Re: Outlets / IBOutlet declarations (was Re: Interface Builder & Wiring Objects)
Re: Outlets / IBOutlet declarations (was Re: Interface Builder & Wiring Objects)
- Subject: Re: Outlets / IBOutlet declarations (was Re: Interface Builder & Wiring Objects)
- From: mmalcolm crawford <email@hidden>
- Date: Mon, 17 Nov 2008 20:51:04 -0800
On Nov 17, 2008, at 7:12 PM, Brian Stern wrote:
On Nov 17, 2008, at 9:11 PM, mmalcolm crawford wrote:
One other consideration, particularly in iPhone applications, is
where you might have outlets to subviews of a main view that might
be released in sime situations -- e.g. a UIViewController whose
view is released in didReceiveMemoryWarning.

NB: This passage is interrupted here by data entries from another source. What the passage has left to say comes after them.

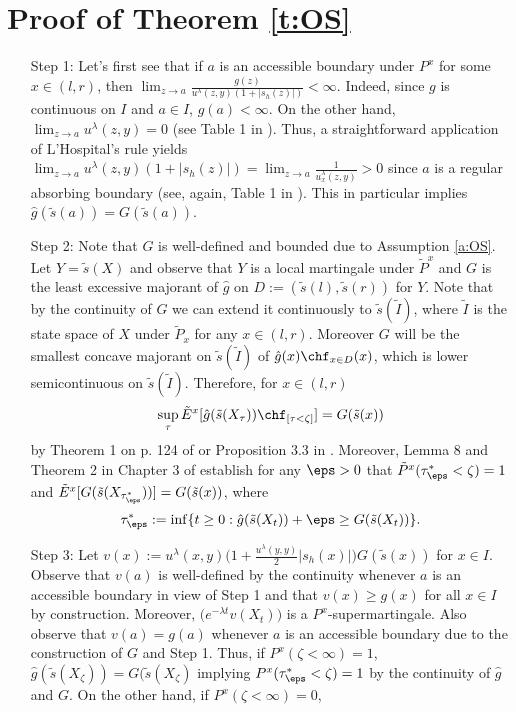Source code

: \documentclass[11pt,reqno]{amsart}
\numberwithin{equation}{section}
\def\rar{\rightarrow}
\begin{document}
	\section{Proof of Theorem \ref{t:OS}}
	\begin{itemize}
		\item[Step 1:] Let's first see that if $a$ is an accessible boundary under $P^x$ for some $x \in (l,r)$, then $\lim_{z \rar a} \frac{g(z)}{u^{\lambda}(z,y)(1+|s_h(z)|)}<\infty$. Indeed, since $g$ is continuous on $I$ and $a\in I$, $g(a)<\infty$. On the other hand, $\lim_{z\rar a}u^{\lambda}(z,y)=0$ (see Table 1 in \cite{MKpar}). Thus, a straightforward application of L'Hospital's rule yields $\lim_{z\rar a}u^{\lambda}(z,y)(1+|s_h(z)|)=\lim_{z\rar a}\frac{1}{u^{\lambda}_x(z,y)}>0$ since $a$ is a regular absorbing boundary (see, again, Table 1 in \cite{MKpar}). This in particular implies $\hat{g}(\tilde{s}(a))=G(\tilde{s}(a))$.
		\item[Step 2:] Note that $G$ is well-defined and bounded due to Assumption \ref{a:OS}. Let $Y=\tilde{s}(X)$ and observe that $Y$ is a local martingale under $\tilde{P}^x$ and $G$ is the least excessive majorant of $\hat{g}$ on $D:=(\tilde{s}(l),\tilde{s}(r))$ for $Y$. Note that by the continuity of $G$ we can extend it continuously to $\tilde{s}(\tilde{I})$, where $\tilde{I}$ is the state space of $X$ under $\tilde{P}_x$ for any $x \in (l,r)$. Moreover $G$ will be the smallest concave majorant  on $\tilde{s}(\tilde{I})$  of $\hat{g}(x)\chf_{x\in D}(x)$, which is lower semicontinuous on $\tilde{s}(\tilde{I})$.  Therefore, for $x \in (l,r)$
		\[
		\sup_{\tau}\tilde{E}^x[\hat{g}(\tilde{s}(X_{\tau}))\chf_{[\tau<\zeta]}]=G(\tilde{s}(x))
		\]
		by Theorem 1 on p. 124 of \cite{Shiryaev} or Proposition 3.3 in \cite{DK}. Moreover, Lemma 8 and Theorem 2 in Chapter 3 of \cite{Shiryaev} establish for any $\eps >0$ that  $\tilde{P}^x(\tau_{\eps}^*<\zeta)=1$ and $\tilde{E}^x[G(\tilde{s}(X_{\tau_{\eps}^*}))]=G(\tilde{s}(x))$, where 
		\[
		\tau_{\eps}^*:=\inf\{t\geq 0: \hat{g}(\tilde{s}(X_t))+\eps \geq G(\tilde{s}(X_t)) \}.
		\]
		\item[Step 3:] Let $v(x):=u^{\lambda}(x,y)\Big(1+\frac{u^{\lambda}(y,y)}{2}|s_h(x)|\Big)G(\tilde{s}(x))$ for $x \in I$. Observe that $v(a)$ is well-defined by the continuity whenever $a$ is an accessible boundary in view of Step 1 and that $v(x)\geq g(x)$ for all $x \in I$ by construction. Moreover, $
		\big(e^{-\lambda t}v(X_t)\big)$ is a $P^x$-supermartingale.  Also observe that $v(a)=g(a)$ whenever $a$ is an accessible boundary due to the construction of $G$ and Step 1. Thus, if $P^x(\zeta<\infty)=1$,  $\hat{g}(\tilde{s}(X_{\zeta}))=G(\tilde{s}(X_{\zeta})$ implying  $P^x(\tau_{\eps}^*<\zeta)=1$ by the continuity of $\hat{g}$ and $G$. On the other hand,  if $P^x(\zeta<\infty)=0$,

\end{itemize}
\end{document}
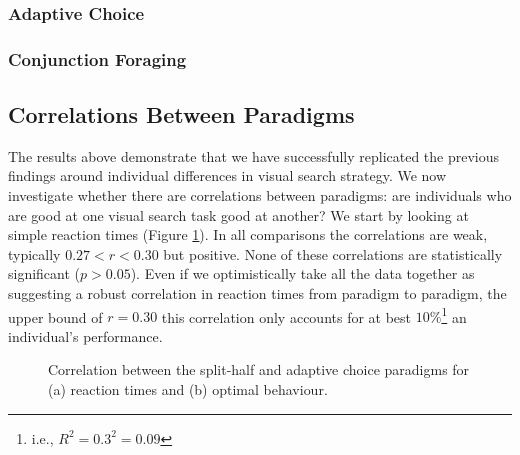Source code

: \documentclass[]{rsos}%
\begin{document}
\subsubsection{Adaptive Choice}

\subsubsection{Conjunction Foraging}


\subsection{Correlations Between Paradigms}

The results above demonstrate that we have successfully replicated the previous findings around individual differences in visual search strategy. We now investigate whether there are correlations between paradigms: are individuals who are good at one visual search task good at another? We start by looking at simple reaction times (Figure \ref{fig:between_para_rt}). In all comparisons the correlations are weak, typically $0.27 < r <0.30$ but positive. None of these correlations are statistically significant ($p>0.05$). Even if we optimistically take all the data together as suggesting a robust correlation in reaction times from paradigm to paradigm, the upper bound of $r=0.30$ this correlation only accounts for at best $10\%$\footnote{i.e., $R^2 = 0.3^2 = 0.09$} an individual's performance. 

\begin{figure}
\centering
{}
\caption{Correlation between the split-half and adaptive choice paradigms for (a) reaction times and (b) optimal behaviour.}
\label{fig:between_para_rt}
\end{figure}
\end{document}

To ensure that you
don't prolong the lifetime of objects you got from the nib, you
should set (use your accessor methods to) set those variables to
nil in the relevant method, e.g.:
@interface MyController : UIViewController {
UILabel *label;
...
}
@property (nonatomic, retain) IBOutlet UILabel *label;
then
- (void)didReceiveMemoryWarning {
self.label = nil;
[super didReceiveMemoryWarning];
}
OK, this issue has come up for me very recently. It appears that on
iPhoneOS IBOutlets are retained, regardless of the presence of
properties.
No, on iPhone outlets are consistently *not* retained -- which is
precisely why you do need to retain top-level objects on iPhone. But
absent accessor methods, connections are made using KVC...
This is documented here:
<http://developer.apple.com/iphone/library/documentation/Cocoa/Conceptual/LoadingResources/CocoaNibs/chapter_3_section_4.html#//apple_ref/doc/uid/10000051i-CH4-SW6
>
Even worse, in the presence of an assign property the outlet is
still retained. Whatever code is retaining the outlets never
releases them. So it seems that client code must release all outlets.

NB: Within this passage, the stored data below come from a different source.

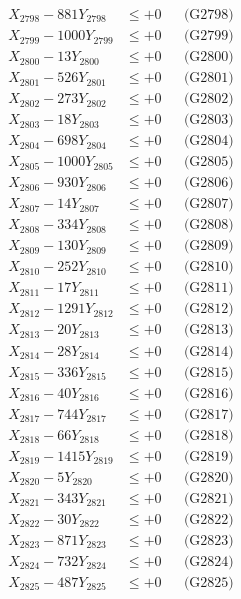 \documentclass[a4paper,10pt]{article}
\begin{document}
{\begin{align}
X_{2798} - 881Y_{2798} &\leq +0 && \text{(G2798)} \\
X_{2799} - 1000Y_{2799} &\leq +0 && \text{(G2799)} \\
X_{2800} - 13Y_{2800} &\leq +0 && \text{(G2800)} \\
\allowbreak
X_{2801} - 526Y_{2801} &\leq +0 && \text{(G2801)} \\
X_{2802} - 273Y_{2802} &\leq +0 && \text{(G2802)} \\
X_{2803} - 18Y_{2803} &\leq +0 && \text{(G2803)} \\
X_{2804} - 698Y_{2804} &\leq +0 && \text{(G2804)} \\
X_{2805} - 1000Y_{2805} &\leq +0 && \text{(G2805)} \\
X_{2806} - 930Y_{2806} &\leq +0 && \text{(G2806)} \\
X_{2807} - 14Y_{2807} &\leq +0 && \text{(G2807)} \\
X_{2808} - 334Y_{2808} &\leq +0 && \text{(G2808)} \\
X_{2809} - 130Y_{2809} &\leq +0 && \text{(G2809)} \\
X_{2810} - 252Y_{2810} &\leq +0 && \text{(G2810)} \\
\allowbreak
X_{2811} - 17Y_{2811} &\leq +0 && \text{(G2811)} \\
X_{2812} - 1291Y_{2812} &\leq +0 && \text{(G2812)} \\
X_{2813} - 20Y_{2813} &\leq +0 && \text{(G2813)} \\
X_{2814} - 28Y_{2814} &\leq +0 && \text{(G2814)} \\
X_{2815} - 336Y_{2815} &\leq +0 && \text{(G2815)} \\
X_{2816} - 40Y_{2816} &\leq +0 && \text{(G2816)} \\
X_{2817} - 744Y_{2817} &\leq +0 && \text{(G2817)} \\
X_{2818} - 66Y_{2818} &\leq +0 && \text{(G2818)} \\
X_{2819} - 1415Y_{2819} &\leq +0 && \text{(G2819)} \\
X_{2820} - 5Y_{2820} &\leq +0 && \text{(G2820)} \\
\allowbreak
X_{2821} - 343Y_{2821} &\leq +0 && \text{(G2821)} \\
X_{2822} - 30Y_{2822} &\leq +0 && \text{(G2822)} \\
X_{2823} - 871Y_{2823} &\leq +0 && \text{(G2823)} \\
X_{2824} - 732Y_{2824} &\leq +0 && \text{(G2824)} \\
X_{2825} - 487Y_{2825} &\leq +0 && \text{(G2825)} \\

\end{align}}
\end{document}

As I stated originally, following the pattern I describe above makes
memory management consistent in all situations.
The documentation on this is vague, with a lot of 'should's and not
clear statements of what really happens.
The documentation at <http://developer.apple.com/iphone/library/documentation/Cocoa/Conceptual/LoadingResources/CocoaNibs/chapter_3_section_4.html#//apple_ref/doc/uid/10000051i-CH4-SW6
> is explicit, there are just many different situations to consider
if you don't follow the property pattern.
mmalc
Actually this isn't (only) related to didReceiveMemoryWarning (which
I hadn't considered related to this problem until you raised it).
_______________________________________________
Cocoa-dev mailing list (email@hidden)
Please do not post admin requests or moderator comments to the list.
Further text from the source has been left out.